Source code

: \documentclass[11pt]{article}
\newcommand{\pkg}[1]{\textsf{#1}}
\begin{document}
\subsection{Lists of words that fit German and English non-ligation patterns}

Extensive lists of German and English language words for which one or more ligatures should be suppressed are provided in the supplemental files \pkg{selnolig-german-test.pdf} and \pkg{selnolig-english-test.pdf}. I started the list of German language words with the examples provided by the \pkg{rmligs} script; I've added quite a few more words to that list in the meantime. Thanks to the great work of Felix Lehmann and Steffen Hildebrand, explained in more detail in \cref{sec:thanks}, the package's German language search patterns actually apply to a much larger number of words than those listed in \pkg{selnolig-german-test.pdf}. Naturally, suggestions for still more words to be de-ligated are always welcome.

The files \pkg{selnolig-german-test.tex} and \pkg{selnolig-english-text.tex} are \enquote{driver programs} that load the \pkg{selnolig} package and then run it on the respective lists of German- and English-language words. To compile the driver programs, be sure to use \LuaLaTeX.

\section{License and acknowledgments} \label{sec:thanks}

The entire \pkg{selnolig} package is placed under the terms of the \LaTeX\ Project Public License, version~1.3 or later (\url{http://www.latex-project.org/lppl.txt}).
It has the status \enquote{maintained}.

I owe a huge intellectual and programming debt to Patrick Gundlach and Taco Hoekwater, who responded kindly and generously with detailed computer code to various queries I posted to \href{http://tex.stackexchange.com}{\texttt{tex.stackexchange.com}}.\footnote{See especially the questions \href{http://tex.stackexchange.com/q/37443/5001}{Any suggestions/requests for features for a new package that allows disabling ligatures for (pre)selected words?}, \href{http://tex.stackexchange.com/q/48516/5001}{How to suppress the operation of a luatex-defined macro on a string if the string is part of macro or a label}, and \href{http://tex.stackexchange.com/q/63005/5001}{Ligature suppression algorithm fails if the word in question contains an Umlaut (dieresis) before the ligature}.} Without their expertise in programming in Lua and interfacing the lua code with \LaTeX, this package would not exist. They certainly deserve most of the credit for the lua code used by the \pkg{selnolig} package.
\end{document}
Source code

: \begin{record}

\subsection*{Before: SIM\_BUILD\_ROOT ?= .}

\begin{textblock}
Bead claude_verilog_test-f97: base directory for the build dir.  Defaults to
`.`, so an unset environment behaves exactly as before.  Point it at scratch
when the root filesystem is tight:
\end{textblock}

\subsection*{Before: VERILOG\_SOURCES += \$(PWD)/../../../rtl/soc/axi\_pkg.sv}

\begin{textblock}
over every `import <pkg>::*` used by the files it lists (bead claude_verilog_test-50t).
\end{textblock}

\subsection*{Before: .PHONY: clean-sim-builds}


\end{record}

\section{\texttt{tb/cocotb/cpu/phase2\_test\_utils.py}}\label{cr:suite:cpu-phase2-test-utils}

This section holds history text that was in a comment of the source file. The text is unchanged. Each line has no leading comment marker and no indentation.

☆ ☆ ☆ ☆ ☆

Return exactly, and only, the lines from the start of the listing through the line with "of words that".

Source code

: \documentclass[11pt]{article}
\newcommand{\pkg}[1]{\textsf{#1}}
\begin{document}
\subsection{Lists of words that fit German and English non-ligation patterns}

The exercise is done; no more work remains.